Kisah cinta antara Minke dan Annelies mengalami sesuatu yang sangat memilukan, yaitu karena Annelies anak dari seorang Gundik yang bernama Nyai Ontosoroh, akibatnya perkawinan antara Nyai Ontosoroh dengan Robert Mellema tidak diakui pengadilan tinggi belanda. Begitupun dengan pernikahan Minke dan Annelies tidak di akui pengadilan belanda karena tidak ada ijin orang tua sah dari Annelies, hak asuh Annelies diberikan kepada ibu tirinya di Belanda.
Dan Akhirnya secara terpaksa Annelies harus angkat kaki dan pergi ke Belanda. Bagi Annelies, berpisah dengan Minke dan Nyai adalah suatu kegilaan. Perasaan ini memaksanya menderita depresi berat. Ia diam seribu bahasa. Hingga hari penjemputan tiba, Annelies baru membuka suara. Itupun suara yang pedih.
"Sekali dalam hidup, biarlah aku suapi suamiku," kata Annelies kemudian terdiam dan tak mau bicara lagi.
Kepada Nyai, Annelies juga berpesan:
"Beri aku seorang adik sampai mama takkan lagi merasa tanpa Annelies,"
Terakhir kepada Minke:
"Kenangkan kebahagiaan saja ya, mas, jangan yang lain,"
Sementara Minke dan Nyai Ontosoroh tidak tinggal diam melawan ketidakadilan pengadilan putih belanda, minke dengan kepiawannya menulis pengaduan diberbagai media cetak telah menyalakan api para pembacanya, pendukung Minke tidak hanya sekedar kerabat-kerabatnya, kini seluruh masyarakat di wonokromo dan Madura ikut protes terhadap ketidakadlilan belanda.

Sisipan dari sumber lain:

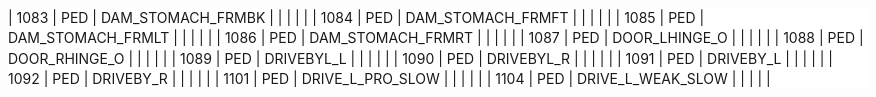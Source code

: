 | 1083  | PED          | DAM_STOMACH_FRMBK      |        |                |                      |                   |
| 1084  | PED          | DAM_STOMACH_FRMFT      |        |                |                      |                   |
| 1085  | PED          | DAM_STOMACH_FRMLT      |        |                |                      |                   |
| 1086  | PED          | DAM_STOMACH_FRMRT      |        |                |                      |                   |
| 1087  | PED          | DOOR_LHINGE_O          |        |                |                      |                   |
| 1088  | PED          | DOOR_RHINGE_O          |        |                |                      |                   |
| 1089  | PED          | DRIVEBYL_L             |        |                |                      |                   |
| 1090  | PED          | DRIVEBYL_R             |        |                |                      |                   |
| 1091  | PED          | DRIVEBY_L              |        |                |                      |                   |
| 1092  | PED          | DRIVEBY_R              |        |                |                      |                   |
| 1101  | PED          | DRIVE_L_PRO_SLOW       |        |                |                      |                   |
| 1104  | PED          | DRIVE_L_WEAK_SLOW      |        |                |                      |                   |
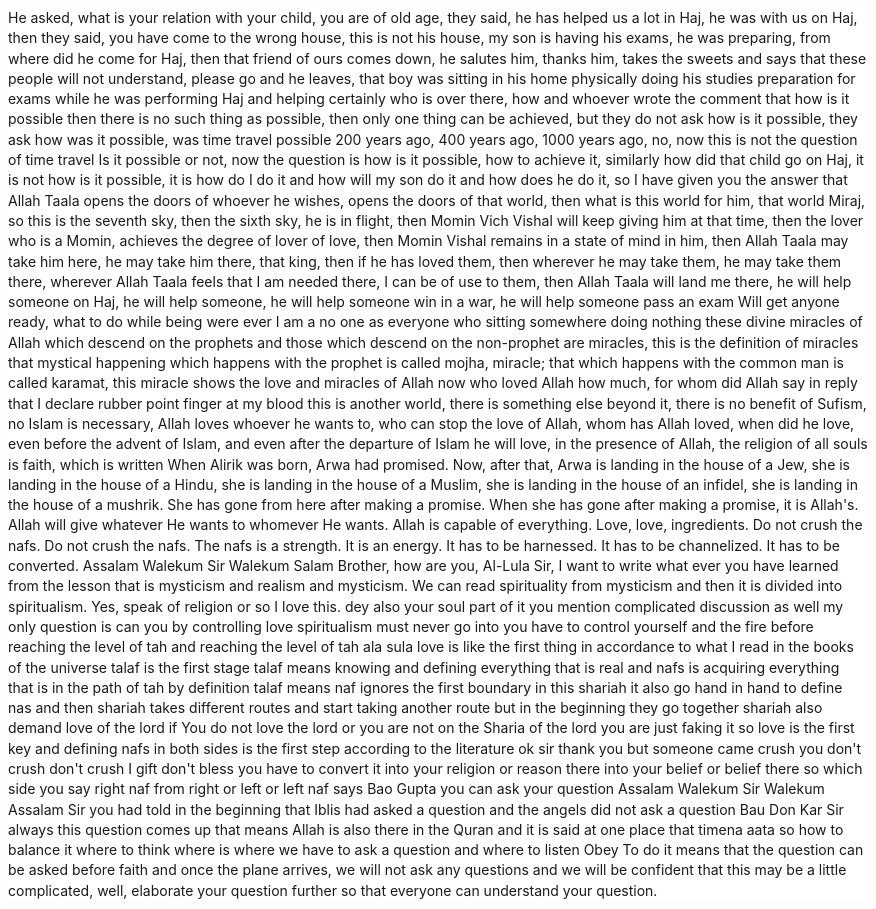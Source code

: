 He asked, what is your relation with your child, you are of old age, they said, he has helped us a lot in Haj, he was with us on Haj, then they said, you have come to the wrong house, this is not his house, my son is having his exams, he was preparing, from where did he come for Haj, then that friend of ours comes down, he salutes him, thanks him, takes the sweets and says that these people will not understand, please go and he leaves, that boy was sitting in his home physically doing his studies preparation for exams while he was performing Haj and helping certainly who is over there, how and whoever wrote the comment that how is it possible then there is no such thing as possible, then only one thing can be achieved, but they do not ask how is it possible, they ask how was it possible, was time travel possible 200 years ago, 400 years ago, 1000 years ago, no, now this is not the question of time travel Is it possible or not, now the question is how is it possible, how to achieve it, similarly how did that child go on Haj, it is not how is it possible, it is how do I do it and how will my son do it and how does he do it, so I have given you the answer that Allah Taala opens the doors of whoever he wishes, opens the doors of that world, then what is this world for him, that world Miraj, so this is the seventh sky, then the sixth sky, he is in flight, then Momin Vich Vishal will keep giving him at that time, then the lover who is a Momin, achieves the degree of lover of love, then Momin Vishal remains in a state of mind in him, then Allah Taala may take him here, he may take him there, that king, then if he has loved them, then wherever he may take them, he may take them there, wherever Allah Taala feels that I am needed there, I can be of use to them, then Allah Taala will land me there, he will help someone on Haj, he will help someone, he will help someone win in a war, he will help someone pass an exam Will get anyone ready, what to do while being were ever I am a no one as everyone who sitting somewhere doing nothing these divine miracles of Allah which descend on the prophets and those which descend on the non-prophet are miracles, this is the definition of miracles that mystical happening which happens with the prophet is called mojha, miracle; that which happens with the common man is called karamat, this miracle shows the love and miracles of Allah now who loved Allah how much, for whom did Allah say in reply that I declare rubber point finger at my blood this is another world, there is something else beyond it, there is no benefit of Sufism, no Islam is necessary, Allah loves whoever he wants to, who can stop the love of Allah, whom has Allah loved, when did he love, even before the advent of Islam, and even after the departure of Islam he will love, in the presence of Allah, the religion of all souls is faith, which is written When Alirik was born, Arwa had promised. Now, after that, Arwa is landing in the house of a Jew, she is landing in the house of a Hindu, she is landing in the house of a Muslim, she is landing in the house of an infidel, she is landing in the house of a mushrik. She has gone from here after making a promise. When she has gone after making a promise, it is Allah's. Allah will give whatever He wants to whomever He wants. Allah is capable of everything. Love, love, ingredients. Do not crush the nafs. Do not crush the nafs. The nafs is a strength. It is an energy. It has to be harnessed. It has to be channelized. It has to be converted. Assalam Walekum Sir Walekum Salam Brother, how are you, Al-Lula Sir, I want to write what ever you have learned from the lesson that is mysticism and realism and mysticism. We can read spirituality from mysticism and then it is divided into spiritualism. Yes, speak of religion or so I love this. dey also your soul part of it you mention complicated discussion as well my only question is can you by controlling love spiritualism must never go into you have to control yourself and the fire before reaching the level of tah and reaching the level of tah ala sula love is like the first thing in accordance to what I read in the books of the universe talaf is the first stage talaf means knowing and defining everything that is real and nafs is acquiring everything that is in the path of tah by definition talaf means naf ignores the first boundary in this shariah it also go hand in hand to define nas and then shariah takes different routes and start taking another route but in the beginning they go together shariah also demand love of the lord if You do not love the lord or you are not on the Sharia of the lord you are just faking it so love is the first key and defining nafs in both sides is the first step according to the literature ok sir thank you but someone came crush you don't crush don't crush I gift don't bless you have to convert it into your religion or reason there into your belief or belief there so which side you say right naf from right or left or left naf says Bao Gupta you can ask your question Assalam Walekum Sir Walekum Assalam Sir you had told in the beginning that Iblis had asked a question and the angels did not ask a question Bau Don Kar Sir always this question comes up that means Allah is also there in the Quran and it is said at one place that timena aata so how to balance it where to think where is where we have to ask a question and where to listen Obey To do it means that the question can be asked before faith and once the plane arrives, we will not ask any questions and we will be confident that this may be a little complicated, well, elaborate your question further so that everyone can understand your question.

Namun apalah yang bisa dilakukan oleh seorang Pribumi terhadap pengadilan tinggi, semuanya tidak ada hasil. Annelies harus pergi ke Belanda dan terpisah dari pangerannya Minke. Hal tersebut merubah semua pemikiran minke yang semula pengagum belanda kini dia merasakan ketidakadilan, penjajahan, diskriminasi belanda terhadap pribumi.